Soviet history is being rewritten in soft and warm tones, portraying life in the Soviet Union with its normal ups and downs, great enthusiasm and romanticism of large national construction projects involving the youth, with a strong emphasis on the real achievements of the “socialist paradise”: the rapid industrialization of the economy, the victory in World War II, and Yuri Gagarin’s first flight into space.

Unlike in Germany where there was an official denunciation of Nazism, Stalinism has never been officially denounced. Stalin is still largely perceived as an effective hardliner who won the war and built the nation and is, if not exactly a source of pride, at least not a source of shame either.

Even the families of the repressed continued to join the NKVD and write letters to “Great Comrade Stalin” in those days. The generation who are now in their 60s ­ the sons and daughters of those who lived under Stalin ­ still don’t see him as evil; the truth of his crimes and the revelations of this macabre period in the Russian history have not transformed their psyche. “Those who worked for NKVD had no choice, they were just recruited there. If they protested, they would be killed themselves. Such were the times ­ they were also the victims of the regime”, says Lyudmila Kozlova, 66.

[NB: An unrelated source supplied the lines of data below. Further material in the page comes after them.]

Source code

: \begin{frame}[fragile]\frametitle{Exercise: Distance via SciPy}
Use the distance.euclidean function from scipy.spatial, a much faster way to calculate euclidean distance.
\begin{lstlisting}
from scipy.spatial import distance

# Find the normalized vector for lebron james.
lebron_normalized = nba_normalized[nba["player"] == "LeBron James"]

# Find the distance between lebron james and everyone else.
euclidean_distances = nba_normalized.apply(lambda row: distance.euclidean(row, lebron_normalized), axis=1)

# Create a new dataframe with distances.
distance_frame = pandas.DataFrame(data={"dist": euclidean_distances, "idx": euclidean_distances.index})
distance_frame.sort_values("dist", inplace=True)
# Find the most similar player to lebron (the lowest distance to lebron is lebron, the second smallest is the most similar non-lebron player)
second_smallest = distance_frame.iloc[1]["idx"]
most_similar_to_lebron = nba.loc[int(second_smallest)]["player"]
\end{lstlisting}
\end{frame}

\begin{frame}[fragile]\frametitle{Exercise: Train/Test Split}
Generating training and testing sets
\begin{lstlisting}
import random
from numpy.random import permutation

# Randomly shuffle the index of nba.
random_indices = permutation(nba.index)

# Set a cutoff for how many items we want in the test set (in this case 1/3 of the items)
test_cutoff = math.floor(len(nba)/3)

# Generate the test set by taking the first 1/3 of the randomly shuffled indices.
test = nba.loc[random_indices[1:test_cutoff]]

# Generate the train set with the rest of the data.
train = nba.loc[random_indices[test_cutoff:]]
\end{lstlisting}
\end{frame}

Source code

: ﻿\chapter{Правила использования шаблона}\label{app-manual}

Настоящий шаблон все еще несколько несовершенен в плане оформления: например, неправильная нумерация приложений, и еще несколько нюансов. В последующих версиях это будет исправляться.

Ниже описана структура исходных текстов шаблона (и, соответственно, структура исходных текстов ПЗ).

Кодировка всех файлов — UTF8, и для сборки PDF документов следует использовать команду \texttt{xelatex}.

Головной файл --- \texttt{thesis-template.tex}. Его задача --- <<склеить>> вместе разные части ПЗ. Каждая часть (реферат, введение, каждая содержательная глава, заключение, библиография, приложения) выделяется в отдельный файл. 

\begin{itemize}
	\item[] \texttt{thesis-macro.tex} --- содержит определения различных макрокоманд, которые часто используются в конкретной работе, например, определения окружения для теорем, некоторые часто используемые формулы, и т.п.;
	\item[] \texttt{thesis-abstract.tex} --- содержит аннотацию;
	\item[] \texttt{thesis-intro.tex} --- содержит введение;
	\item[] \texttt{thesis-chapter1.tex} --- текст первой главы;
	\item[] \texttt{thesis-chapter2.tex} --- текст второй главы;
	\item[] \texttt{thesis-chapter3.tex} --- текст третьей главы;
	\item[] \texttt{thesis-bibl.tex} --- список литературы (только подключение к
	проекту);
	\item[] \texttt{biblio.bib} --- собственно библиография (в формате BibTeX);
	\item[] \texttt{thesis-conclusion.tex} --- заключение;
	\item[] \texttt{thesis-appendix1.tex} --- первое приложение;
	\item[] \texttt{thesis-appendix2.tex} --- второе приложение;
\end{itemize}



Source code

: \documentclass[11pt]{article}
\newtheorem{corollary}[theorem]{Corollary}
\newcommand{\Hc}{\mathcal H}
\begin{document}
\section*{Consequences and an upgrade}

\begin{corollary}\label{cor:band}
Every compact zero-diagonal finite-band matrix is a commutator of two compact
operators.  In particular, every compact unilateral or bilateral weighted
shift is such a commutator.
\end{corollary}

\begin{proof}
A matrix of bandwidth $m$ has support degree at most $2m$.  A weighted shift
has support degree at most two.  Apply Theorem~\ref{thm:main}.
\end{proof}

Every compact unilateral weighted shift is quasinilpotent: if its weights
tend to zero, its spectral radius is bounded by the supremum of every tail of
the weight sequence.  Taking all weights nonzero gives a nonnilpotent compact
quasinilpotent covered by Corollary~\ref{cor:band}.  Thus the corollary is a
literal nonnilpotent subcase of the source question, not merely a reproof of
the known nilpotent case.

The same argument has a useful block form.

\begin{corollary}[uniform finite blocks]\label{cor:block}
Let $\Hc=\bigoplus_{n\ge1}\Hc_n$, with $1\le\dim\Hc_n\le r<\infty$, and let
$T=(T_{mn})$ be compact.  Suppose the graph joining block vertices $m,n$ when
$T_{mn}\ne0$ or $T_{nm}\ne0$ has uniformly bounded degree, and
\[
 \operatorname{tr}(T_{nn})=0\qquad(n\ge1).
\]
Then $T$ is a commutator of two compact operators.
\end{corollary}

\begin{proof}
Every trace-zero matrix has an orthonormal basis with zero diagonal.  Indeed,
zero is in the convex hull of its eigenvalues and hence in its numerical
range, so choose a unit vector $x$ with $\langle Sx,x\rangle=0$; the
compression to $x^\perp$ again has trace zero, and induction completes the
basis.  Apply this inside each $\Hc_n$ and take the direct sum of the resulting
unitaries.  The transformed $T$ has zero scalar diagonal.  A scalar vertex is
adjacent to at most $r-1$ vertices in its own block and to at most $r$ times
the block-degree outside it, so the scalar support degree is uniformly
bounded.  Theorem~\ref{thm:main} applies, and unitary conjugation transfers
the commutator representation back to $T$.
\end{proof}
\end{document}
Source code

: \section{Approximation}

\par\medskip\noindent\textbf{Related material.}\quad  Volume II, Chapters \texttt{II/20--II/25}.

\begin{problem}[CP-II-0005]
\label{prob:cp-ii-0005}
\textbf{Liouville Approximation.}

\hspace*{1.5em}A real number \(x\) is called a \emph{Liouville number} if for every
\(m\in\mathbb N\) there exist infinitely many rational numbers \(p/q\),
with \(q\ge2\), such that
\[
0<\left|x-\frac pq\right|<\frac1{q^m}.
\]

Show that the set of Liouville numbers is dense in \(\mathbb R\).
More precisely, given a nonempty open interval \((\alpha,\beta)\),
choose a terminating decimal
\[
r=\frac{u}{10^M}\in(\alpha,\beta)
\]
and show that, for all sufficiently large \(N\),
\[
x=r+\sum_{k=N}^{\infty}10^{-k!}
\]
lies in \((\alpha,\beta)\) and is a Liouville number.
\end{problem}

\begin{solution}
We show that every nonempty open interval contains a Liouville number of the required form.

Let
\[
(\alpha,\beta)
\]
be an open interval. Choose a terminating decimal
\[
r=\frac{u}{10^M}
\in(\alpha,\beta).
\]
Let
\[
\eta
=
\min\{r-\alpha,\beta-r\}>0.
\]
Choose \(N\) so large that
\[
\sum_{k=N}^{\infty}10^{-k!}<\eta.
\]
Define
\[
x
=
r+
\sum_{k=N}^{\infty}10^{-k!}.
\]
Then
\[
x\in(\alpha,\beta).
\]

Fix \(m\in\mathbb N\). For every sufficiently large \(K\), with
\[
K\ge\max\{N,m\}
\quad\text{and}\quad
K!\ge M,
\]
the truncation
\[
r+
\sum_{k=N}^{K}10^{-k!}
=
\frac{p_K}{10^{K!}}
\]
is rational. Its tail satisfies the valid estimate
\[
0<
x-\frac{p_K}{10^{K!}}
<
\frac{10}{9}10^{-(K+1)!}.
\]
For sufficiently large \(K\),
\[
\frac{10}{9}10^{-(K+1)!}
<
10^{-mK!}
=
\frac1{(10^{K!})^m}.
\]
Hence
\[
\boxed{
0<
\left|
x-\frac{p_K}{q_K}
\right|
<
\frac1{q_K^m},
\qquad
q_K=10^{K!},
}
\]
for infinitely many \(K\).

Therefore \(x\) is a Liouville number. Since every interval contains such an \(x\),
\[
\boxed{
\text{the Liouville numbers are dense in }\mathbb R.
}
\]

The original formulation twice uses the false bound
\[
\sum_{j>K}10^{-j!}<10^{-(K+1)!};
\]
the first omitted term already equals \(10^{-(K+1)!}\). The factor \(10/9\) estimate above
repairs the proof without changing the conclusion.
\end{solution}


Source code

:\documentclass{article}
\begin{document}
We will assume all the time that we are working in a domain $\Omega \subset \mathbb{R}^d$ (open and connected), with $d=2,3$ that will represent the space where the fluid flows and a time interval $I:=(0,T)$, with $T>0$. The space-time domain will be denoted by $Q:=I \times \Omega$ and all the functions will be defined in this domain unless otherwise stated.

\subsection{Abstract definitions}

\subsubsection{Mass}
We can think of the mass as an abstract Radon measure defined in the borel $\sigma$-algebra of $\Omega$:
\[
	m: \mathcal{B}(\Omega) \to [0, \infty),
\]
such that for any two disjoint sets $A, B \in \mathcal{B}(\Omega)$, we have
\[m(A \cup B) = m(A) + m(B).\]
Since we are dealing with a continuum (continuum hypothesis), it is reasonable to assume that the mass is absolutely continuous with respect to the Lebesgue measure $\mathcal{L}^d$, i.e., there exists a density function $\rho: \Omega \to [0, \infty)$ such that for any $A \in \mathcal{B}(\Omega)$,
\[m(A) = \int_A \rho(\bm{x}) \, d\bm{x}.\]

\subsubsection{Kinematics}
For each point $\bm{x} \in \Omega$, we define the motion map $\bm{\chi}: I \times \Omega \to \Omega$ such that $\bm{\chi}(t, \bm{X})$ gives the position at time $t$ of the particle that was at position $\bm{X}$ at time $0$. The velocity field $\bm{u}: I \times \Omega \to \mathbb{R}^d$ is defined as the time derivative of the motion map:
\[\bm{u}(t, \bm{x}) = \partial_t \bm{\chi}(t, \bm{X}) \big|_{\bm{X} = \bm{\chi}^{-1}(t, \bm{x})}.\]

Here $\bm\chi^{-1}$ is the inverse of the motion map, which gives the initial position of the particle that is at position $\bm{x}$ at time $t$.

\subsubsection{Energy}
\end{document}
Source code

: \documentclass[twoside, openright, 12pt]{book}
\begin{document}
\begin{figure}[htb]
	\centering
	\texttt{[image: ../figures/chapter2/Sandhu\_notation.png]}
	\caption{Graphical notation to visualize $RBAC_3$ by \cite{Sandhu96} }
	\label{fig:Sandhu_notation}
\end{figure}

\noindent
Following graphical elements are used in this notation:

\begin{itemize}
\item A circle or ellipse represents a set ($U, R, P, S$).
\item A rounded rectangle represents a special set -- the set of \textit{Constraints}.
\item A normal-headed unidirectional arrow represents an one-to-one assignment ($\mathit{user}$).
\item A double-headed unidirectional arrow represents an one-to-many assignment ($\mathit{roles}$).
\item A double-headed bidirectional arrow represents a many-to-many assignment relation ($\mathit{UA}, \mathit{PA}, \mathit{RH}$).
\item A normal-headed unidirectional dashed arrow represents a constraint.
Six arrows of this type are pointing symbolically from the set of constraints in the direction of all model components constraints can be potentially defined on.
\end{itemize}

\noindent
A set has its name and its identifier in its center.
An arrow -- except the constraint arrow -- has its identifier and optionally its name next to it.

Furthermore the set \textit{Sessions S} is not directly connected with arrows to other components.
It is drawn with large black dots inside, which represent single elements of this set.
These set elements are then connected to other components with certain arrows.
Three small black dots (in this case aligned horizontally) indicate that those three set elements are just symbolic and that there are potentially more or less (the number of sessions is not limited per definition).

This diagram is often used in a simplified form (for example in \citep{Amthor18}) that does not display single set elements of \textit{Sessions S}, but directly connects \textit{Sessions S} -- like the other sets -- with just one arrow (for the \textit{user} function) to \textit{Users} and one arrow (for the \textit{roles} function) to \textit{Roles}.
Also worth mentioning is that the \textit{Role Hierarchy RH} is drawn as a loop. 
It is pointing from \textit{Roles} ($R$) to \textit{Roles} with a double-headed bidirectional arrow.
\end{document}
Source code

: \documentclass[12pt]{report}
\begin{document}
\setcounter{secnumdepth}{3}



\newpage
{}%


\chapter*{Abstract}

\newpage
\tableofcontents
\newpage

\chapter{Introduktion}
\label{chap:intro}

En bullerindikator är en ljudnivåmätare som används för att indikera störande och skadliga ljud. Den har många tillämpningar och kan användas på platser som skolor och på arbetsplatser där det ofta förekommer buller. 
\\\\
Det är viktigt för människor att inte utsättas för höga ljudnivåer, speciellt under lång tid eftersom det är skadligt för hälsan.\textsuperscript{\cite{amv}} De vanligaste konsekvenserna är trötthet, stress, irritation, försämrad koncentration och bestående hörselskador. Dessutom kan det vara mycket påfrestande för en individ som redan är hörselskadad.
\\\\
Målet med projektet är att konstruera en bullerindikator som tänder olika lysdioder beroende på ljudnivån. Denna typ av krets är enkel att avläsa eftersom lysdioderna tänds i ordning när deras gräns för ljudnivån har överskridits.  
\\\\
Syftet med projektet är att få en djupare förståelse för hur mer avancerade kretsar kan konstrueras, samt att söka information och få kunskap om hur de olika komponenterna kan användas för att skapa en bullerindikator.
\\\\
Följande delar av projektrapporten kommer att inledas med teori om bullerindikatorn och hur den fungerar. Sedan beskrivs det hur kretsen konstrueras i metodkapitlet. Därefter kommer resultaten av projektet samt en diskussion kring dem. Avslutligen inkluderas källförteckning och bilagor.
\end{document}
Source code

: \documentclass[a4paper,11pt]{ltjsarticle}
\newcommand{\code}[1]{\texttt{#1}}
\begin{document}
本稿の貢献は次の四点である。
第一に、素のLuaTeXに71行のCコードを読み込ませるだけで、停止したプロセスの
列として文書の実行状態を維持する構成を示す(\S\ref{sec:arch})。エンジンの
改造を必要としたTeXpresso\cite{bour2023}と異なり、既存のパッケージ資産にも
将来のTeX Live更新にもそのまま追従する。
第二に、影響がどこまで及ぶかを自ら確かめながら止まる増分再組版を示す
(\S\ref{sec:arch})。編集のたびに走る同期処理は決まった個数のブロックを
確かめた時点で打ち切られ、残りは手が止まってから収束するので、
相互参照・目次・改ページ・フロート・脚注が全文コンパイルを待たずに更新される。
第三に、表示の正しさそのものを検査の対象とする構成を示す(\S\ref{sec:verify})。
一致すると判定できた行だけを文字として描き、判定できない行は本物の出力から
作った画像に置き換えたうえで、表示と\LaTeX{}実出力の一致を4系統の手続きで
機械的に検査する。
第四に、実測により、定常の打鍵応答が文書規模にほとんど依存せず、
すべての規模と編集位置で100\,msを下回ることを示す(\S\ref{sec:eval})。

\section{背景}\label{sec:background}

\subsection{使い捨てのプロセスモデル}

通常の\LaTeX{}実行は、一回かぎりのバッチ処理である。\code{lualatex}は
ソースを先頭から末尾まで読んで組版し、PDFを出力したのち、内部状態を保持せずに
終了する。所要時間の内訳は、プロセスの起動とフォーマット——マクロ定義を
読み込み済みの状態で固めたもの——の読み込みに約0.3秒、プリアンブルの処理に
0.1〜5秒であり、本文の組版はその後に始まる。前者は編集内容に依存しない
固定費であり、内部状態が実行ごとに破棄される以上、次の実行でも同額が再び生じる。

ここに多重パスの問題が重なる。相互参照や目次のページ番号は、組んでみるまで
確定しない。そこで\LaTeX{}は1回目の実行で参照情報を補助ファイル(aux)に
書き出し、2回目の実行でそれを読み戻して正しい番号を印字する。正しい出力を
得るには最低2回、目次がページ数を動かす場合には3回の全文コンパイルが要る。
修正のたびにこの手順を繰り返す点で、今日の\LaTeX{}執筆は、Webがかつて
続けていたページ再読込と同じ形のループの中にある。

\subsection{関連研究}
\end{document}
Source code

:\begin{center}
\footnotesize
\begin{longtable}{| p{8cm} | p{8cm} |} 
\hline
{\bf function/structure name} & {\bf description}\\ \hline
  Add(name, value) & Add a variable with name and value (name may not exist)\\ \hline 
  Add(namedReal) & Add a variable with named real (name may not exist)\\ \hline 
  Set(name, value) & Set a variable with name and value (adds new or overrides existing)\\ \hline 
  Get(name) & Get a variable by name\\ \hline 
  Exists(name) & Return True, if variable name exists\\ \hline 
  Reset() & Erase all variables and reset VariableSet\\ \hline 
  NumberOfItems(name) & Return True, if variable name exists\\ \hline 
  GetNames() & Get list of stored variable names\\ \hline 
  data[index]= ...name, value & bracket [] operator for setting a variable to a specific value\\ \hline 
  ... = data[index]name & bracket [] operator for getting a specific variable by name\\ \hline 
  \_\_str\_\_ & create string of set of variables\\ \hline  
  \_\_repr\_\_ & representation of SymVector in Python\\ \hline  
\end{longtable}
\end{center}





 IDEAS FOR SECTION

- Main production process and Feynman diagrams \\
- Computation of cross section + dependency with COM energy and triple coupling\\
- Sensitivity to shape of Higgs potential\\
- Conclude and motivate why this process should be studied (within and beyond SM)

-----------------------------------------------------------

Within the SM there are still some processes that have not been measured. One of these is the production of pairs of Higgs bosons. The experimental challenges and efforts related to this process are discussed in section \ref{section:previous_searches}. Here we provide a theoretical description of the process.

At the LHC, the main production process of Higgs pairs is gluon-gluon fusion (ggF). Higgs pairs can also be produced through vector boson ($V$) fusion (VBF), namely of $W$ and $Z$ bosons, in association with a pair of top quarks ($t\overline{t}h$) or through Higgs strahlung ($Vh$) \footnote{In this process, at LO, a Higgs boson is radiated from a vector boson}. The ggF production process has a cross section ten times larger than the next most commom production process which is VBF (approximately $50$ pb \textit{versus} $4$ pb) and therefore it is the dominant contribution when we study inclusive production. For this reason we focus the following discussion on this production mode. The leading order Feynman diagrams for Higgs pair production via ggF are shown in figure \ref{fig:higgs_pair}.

Today’s older generations perceive Stalin as akin to Peter the Great or Napoleon: probably lacking some humane qualities, but a strong-willed patriot who did good things for the country.

Memorial holds tours of the sites in the centre of Moscow that are associated with Soviet terror. None of these places are known to the Russian public and only a few are on tourist maps, like the KGB building (which houses the successor FSB) or the Solovki Islands.

Tours that give an insight into the history of repressions are not routinely conducted in schools, institutions of higher learning or Moscow-awareness tours. What’s more, some of these buildings that should have become memorial museums, such as the Military Council of the Supreme Court of the Soviet Union, (where 31,456 people were executed in 1936-1938), have been privatized and turned into offices and commercial property.

Political repressions of today

This year’s memorial service at the Solovetsky Stone sparked a little more interest than usual from that small segment of the public concerned with the plight of the more recent political prisoners such as jailed oligarch Mikhail Khodorkovsky, his partner Platon Lebedev, the jailed members of punk rock band Pussy Riot, and the protestors arrested and imprisoned following the clashes with the police during the protests in May last year.

Stalin-style policies of sacrificing individuals for the sake of grand ideas or persecuting those who are seen as different have not only not been denounced, but have taken strong root in the Russian mentality and are silently accepted by the majority. This is seen in the adoption of new laws restricting the freedom of gays, NGOs and in daily treatment of migrants.

Human life continues to have little value in today’s Russia, much the same as it was under Stalin, and the judicial and prison systems have experienced little reform since the Gulag times. Prisons are still characterized by harsh, un-dignifying conditions and almost slave labour, as described in a recent letter from a prison in Mordovia by Pussy Riot’s Tolokonnikova. Her observations are echoed by many other former inmates of Russia’s prisons.

Putin is expected to endorse a new unified version of a Russian history textbook soon. One can only wonder if it is going to be history described from different points of view or continue the trend of emphasizing Russia as a “Great Country” and ignoring the suffering of its people.

“There is no family in Russia who have not been affected by the repressions,” says Irina Ostrovskaya of Memorial. Indeed, as I started writing this piece thinking that no one was affected by repressions in my family, I discovered that my great grandfather spent 10 years in jail, was released severely ill and was only rehabilitated in 1991, years after his death.